** Opening Dataset extract block **
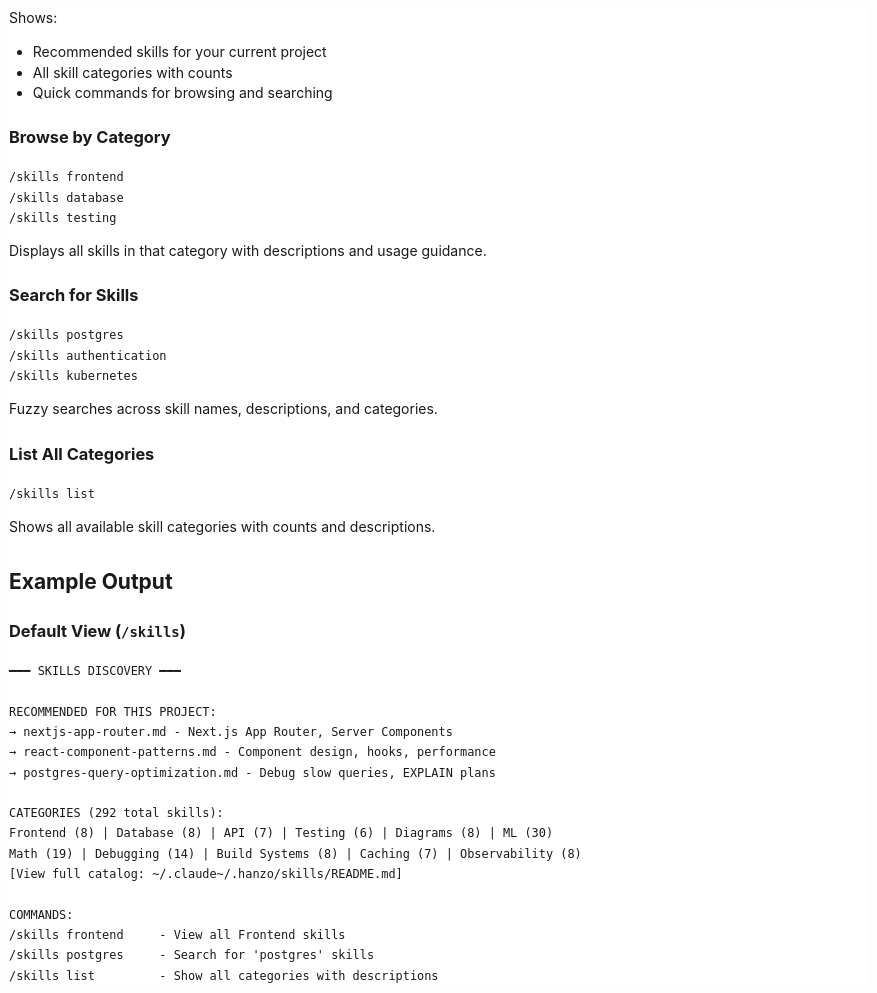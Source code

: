 Shows:
- Recommended skills for your current project
- All skill categories with counts
- Quick commands for browsing and searching

### Browse by Category

```
/skills frontend
/skills database
/skills testing
```

Displays all skills in that category with descriptions and usage guidance.

### Search for Skills

```
/skills postgres
/skills authentication
/skills kubernetes
```

Fuzzy searches across skill names, descriptions, and categories.

### List All Categories

```
/skills list
```

Shows all available skill categories with counts and descriptions.

## Example Output

### Default View (`/skills`)

```
━━━ SKILLS DISCOVERY ━━━

RECOMMENDED FOR THIS PROJECT:
→ nextjs-app-router.md - Next.js App Router, Server Components
→ react-component-patterns.md - Component design, hooks, performance
→ postgres-query-optimization.md - Debug slow queries, EXPLAIN plans

CATEGORIES (292 total skills):
Frontend (8) | Database (8) | API (7) | Testing (6) | Diagrams (8) | ML (30)
Math (19) | Debugging (14) | Build Systems (8) | Caching (7) | Observability (8)
[View full catalog: ~/.claude~/.hanzo/skills/README.md]

COMMANDS:
/skills frontend     - View all Frontend skills
/skills postgres     - Search for 'postgres' skills
/skills list         - Show all categories with descriptions
```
** Closing Dataset extract block **
None of the pictures should be reproduced; all other material above must be set down exactly.

Task answer —
Source code

: Shows:
- Recommended skills for your current project
- All skill categories with counts
- Quick commands for browsing and searching

### Browse by Category

```
/skills frontend
/skills database
/skills testing
```

Displays all skills in that category with descriptions and usage guidance.

### Search for Skills

```
/skills postgres
/skills authentication
/skills kubernetes
```

Fuzzy searches across skill names, descriptions, and categories.

### List All Categories

```
/skills list
```

Shows all available skill categories with counts and descriptions.

## Example Output

### Default View (`/skills`)

```
━━━ SKILLS DISCOVERY ━━━

RECOMMENDED FOR THIS PROJECT:
→ nextjs-app-router.md - Next.js App Router, Server Components
→ react-component-patterns.md - Component design, hooks, performance
→ postgres-query-optimization.md - Debug slow queries, EXPLAIN plans

CATEGORIES (292 total skills):
Frontend (8) | Database (8) | API (7) | Testing (6) | Diagrams (8) | ML (30)
Math (19) | Debugging (14) | Build Systems (8) | Caching (7) | Observability (8)
[View full catalog: ~/.claude~/.hanzo/skills/README.md]

COMMANDS:
/skills frontend     - View all Frontend skills
/skills postgres     - Search for 'postgres' skills
/skills list         - Show all categories with descriptions
```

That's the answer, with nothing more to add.